Он гордится тем, что он "облезлый барин", то есть тем, что все барское с него "облезло". Оттого его сопротивление благородным порывам Лопахина здесь не менее важно, чем его программа. В ней восторг, открытая честность, неприятие окружающего, но общественной ясности маловато, не больше, чем у Тузенбаха из "Трех сестер" ("Работать! Работать"). Но в его отказе от лопахинских денег: "Дай мне хоть двести тысяч, не возьму!" — деяние. Его подчеркнуто сухая быстрая отповедь на лопахинское "Я мужик..." представляет его уже не человеком лишь общих слов, общего движения, но сознательно делающим себя по своей мерке. "Твой отец был мужик, мой — аптекарь, и из этого не следует решительно ничего... Я могу обходиться без вас...". И тут Петя из "недотёпы", становится для нас личностью и в то же время близким человеком. За него делается боязно — как он будет там, в Москве, со своей неприспособленностью, в рваных калошах...

Второй раз вразнобой пробили часы. Второй раз завертелась сцена, точно продолжилось шествие сквозь проходной дом.

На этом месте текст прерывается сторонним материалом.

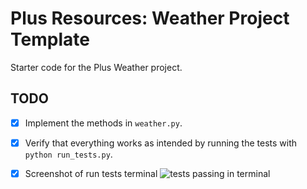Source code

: # Plus Resources: Weather Project Template

Starter code for the Plus Weather project.

## TODO

- [X] Implement the methods in `weather.py`.
- [X] Verify that everything works as intended by running the tests with `python run_tests.py`.

- [X] Screenshot of run tests terminal
   ![tests passing in terminal](https://github.com/user-attachments/assets/f632912f-efb0-424b-989e-99f78d02fbdf)

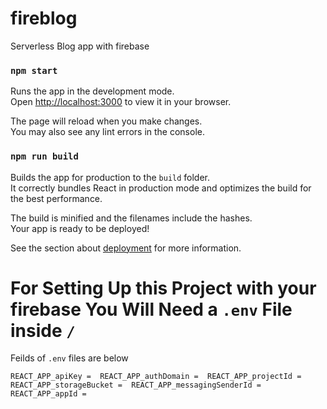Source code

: # fireblog

Serverless Blog app with firebase

### `npm start`

Runs the app in the development mode.\
Open [http://localhost:3000](http://localhost:3000) to view it in your browser.

The page will reload when you make changes.\
You may also see any lint errors in the console.

### `npm run build`

Builds the app for production to the `build` folder.\
It correctly bundles React in production mode and optimizes the build for the best performance.

The build is minified and the filenames include the hashes.\
Your app is ready to be deployed!

See the section about [deployment](https://facebook.github.io/create-react-app/docs/deployment) for more information.

# For Setting Up this Project with your firebase You Will Need a `.env` File inside `/`

Feilds of `.env` files are below

`REACT_APP_apiKey = 
REACT_APP_authDomain = 
REACT_APP_projectId = 
REACT_APP_storageBucket = 
REACT_APP_messagingSenderId = 
REACT_APP_appId = `
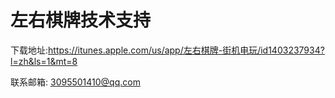 # 左右棋牌技术支持

下载地址:https://itunes.apple.com/us/app/左右棋牌-街机电玩/id1403237934?l=zh&ls=1&mt=8


联系邮箱: 3095501410@qq.com
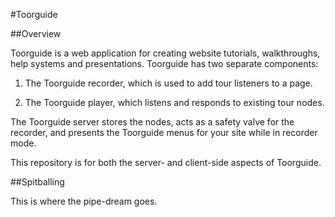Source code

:#Toorguide

##Overview

Toorguide is a web application for creating website tutorials, walkthroughs, help systems and presentations.  Toorguide has two separate components:

1) The Toorguide recorder, which is used to add tour listeners to a page.

2) The Toorguide player, which listens and responds to existing tour nodes.

The Toorguide server stores the nodes, acts as a safety valve for the recorder, and presents the Toorguide menus for your site while in recorder mode.

This repository is for both the server- and client-side aspects of Toorguide.

##Spitballing

This is where the pipe-dream goes.


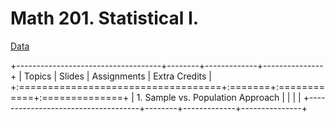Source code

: # Math 201. Statistical I.

[Data](data/data.html)

+------------------------------------+--------+-------------+---------------+
| Topics                             | Slides | Assignments | Extra Credits |
+:===================================+:=======+:============+:==============+
| 1.  Sample vs. Population Approach |        |             |               |
+------------------------------------+--------+-------------+---------------+
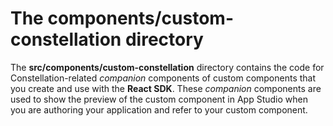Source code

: # The **components/custom-constellation** directory

The **src/components/custom-constellation** directory contains the code for Constellation-related _companion_ components of custom components that you create and use with the **React SDK**.
These _companion_ components are used to show the preview of the custom component in App Studio when you are authoring your application and refer to your custom component.
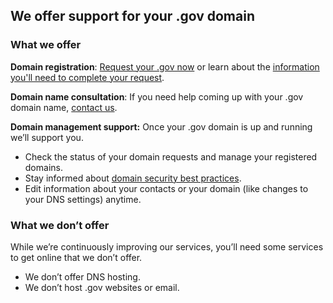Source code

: ## We offer support for your .gov domain
### What we offer

**Domain registration**: [Request your .gov now](#) or learn about the [information you'll need to complete your request](https://beta.get.gov/domains/before).

**Domain name consultation**: If you need help coming up with your .gov domain name, [contact us](https://beta.get.gov/contact).

**Domain management support:** Once your .gov domain is up and running we’ll support you.

- Check the status of your domain requests and manage your registered domains.
- Stay informed about [domain security best practices](https://beta.get.gov/domains/security).
- Edit information about your contacts or your domain (like changes to your DNS settings) anytime.

### What we don’t offer

While we’re continuously improving our services, you’ll need some services to get online that we don’t offer. 
- We don’t offer DNS hosting. 
- We don’t host .gov websites or email.
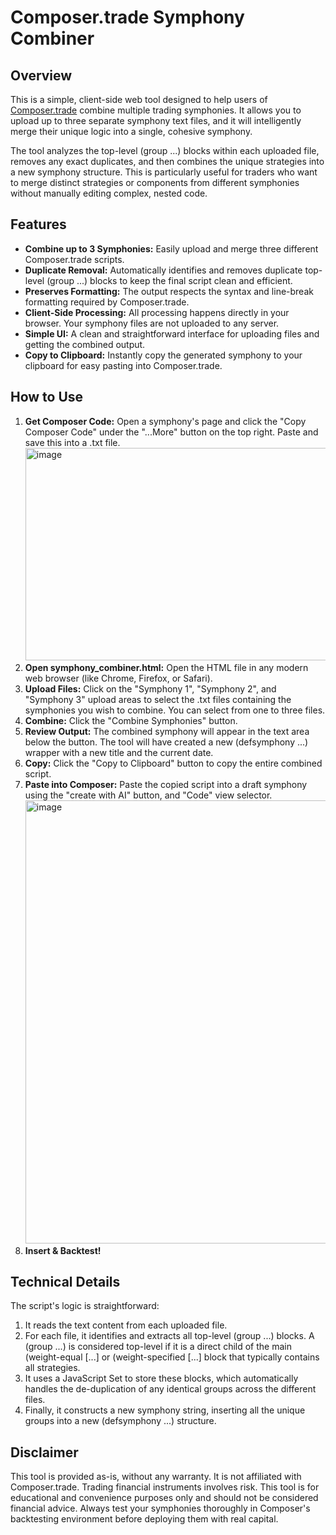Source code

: # **Composer.trade Symphony Combiner**

## **Overview**

This is a simple, client-side web tool designed to help users of [Composer.trade](https://www.composer.trade/) combine multiple trading symphonies. It allows you to upload up to three separate symphony text files, and it will intelligently merge their unique logic into a single, cohesive symphony.

The tool analyzes the top-level (group ...) blocks within each uploaded file, removes any exact duplicates, and then combines the unique strategies into a new symphony structure. This is particularly useful for traders who want to merge distinct strategies or components from different symphonies without manually editing complex, nested code.

## **Features**

* **Combine up to 3 Symphonies:** Easily upload and merge three different Composer.trade scripts.  
* **Duplicate Removal:** Automatically identifies and removes duplicate top-level (group ...) blocks to keep the final script clean and efficient.  
* **Preserves Formatting:** The output respects the syntax and line-break formatting required by Composer.trade.  
* **Client-Side Processing:** All processing happens directly in your browser. Your symphony files are not uploaded to any server.  
* **Simple UI:** A clean and straightforward interface for uploading files and getting the combined output.  
* **Copy to Clipboard:** Instantly copy the generated symphony to your clipboard for easy pasting into Composer.trade.

## **How to Use**

1. **Get Composer Code:** Open a symphony's page and click the "Copy Composer Code" under the "...More" button on the top right. Paste and save this into a .txt file.
<img width="1481" height="340" alt="image" src="https://github.com/user-attachments/assets/ef317e54-0cd0-4c96-b0c8-fc4386690129" /><br>
2. **Open symphony\_combiner.html:** Open the HTML file in any modern web browser (like Chrome, Firefox, or Safari).  
3. **Upload Files:** Click on the "Symphony 1", "Symphony 2", and "Symphony 3" upload areas to select the .txt files containing the symphonies you wish to combine. You can select from one to three files.  
4. **Combine:** Click the "Combine Symphonies" button.  
5. **Review Output:** The combined symphony will appear in the text area below the button. The tool will have created a new (defsymphony ...) wrapper with a new title and the current date.  
6. **Copy:** Click the "Copy to Clipboard" button to copy the entire combined script.  
7. **Paste into Composer:** Paste the copied script into a draft symphony using the "create with AI" button, and "Code" view selector.
<img width="1310" height="709" alt="image" src="https://github.com/user-attachments/assets/e6312916-f7e6-483b-aedf-864fb145d094" /><br>
8. **Insert & Backtest!**

## **Technical Details**

The script's logic is straightforward:

1. It reads the text content from each uploaded file.  
2. For each file, it identifies and extracts all top-level (group ...) blocks. A (group ...) is considered top-level if it is a direct child of the main (weight-equal \[...\] or (weight-specified \[...\] block that typically contains all strategies.  
3. It uses a JavaScript Set to store these blocks, which automatically handles the de-duplication of any identical groups across the different files.  
4. Finally, it constructs a new symphony string, inserting all the unique groups into a new (defsymphony ...) structure.

## **Disclaimer**

This tool is provided as-is, without any warranty. It is not affiliated with Composer.trade. Trading financial instruments involves risk. This tool is for educational and convenience purposes only and should not be considered financial advice. Always test your symphonies thoroughly in Composer's backtesting environment before deploying them with real capital.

В гостиной "знаменитый в уезде", еврейский оркестр отбивает мелодию похожую на "вечное движение". Одно и то же, одно и то же: Та-та! Та-та-та-та-та-та! Бесхитростно-бесконечное, чеканно-бубнящее. Дом вертится, а сквозь дом вертится хоровод — его выводит Шарлотта, началась ее исповедь. Ее упругий, бессмысленно долгий "каскад". Она бросает ломаную цепь танцующих и канканирует на ее фоне. Ее движения профессионально уверены, а взгляд печально неподвижен. Бесконечное одиночество, "подвешенность" в мире этой женщины, чье тело помнит цирковой тренаж, а душа ничего уже не помнит — ни кто она, ни откуда она. Молчаливый танцевальный монолог Шарлотты (И.Вознесенская) сильнее слов, горше ее рассказа о себе, апогей ее отделенности от других... А оркестр все играет, а они все танцуют. И кажется, нет этому конца. Длительность танца превращается в метафору. Нельзя так долго танцевать, нельзя так покорно безалаберно жить, надо вырваться из танца, надо вырваться из круга, надо вырваться из дома, из сада. Надо вырваться!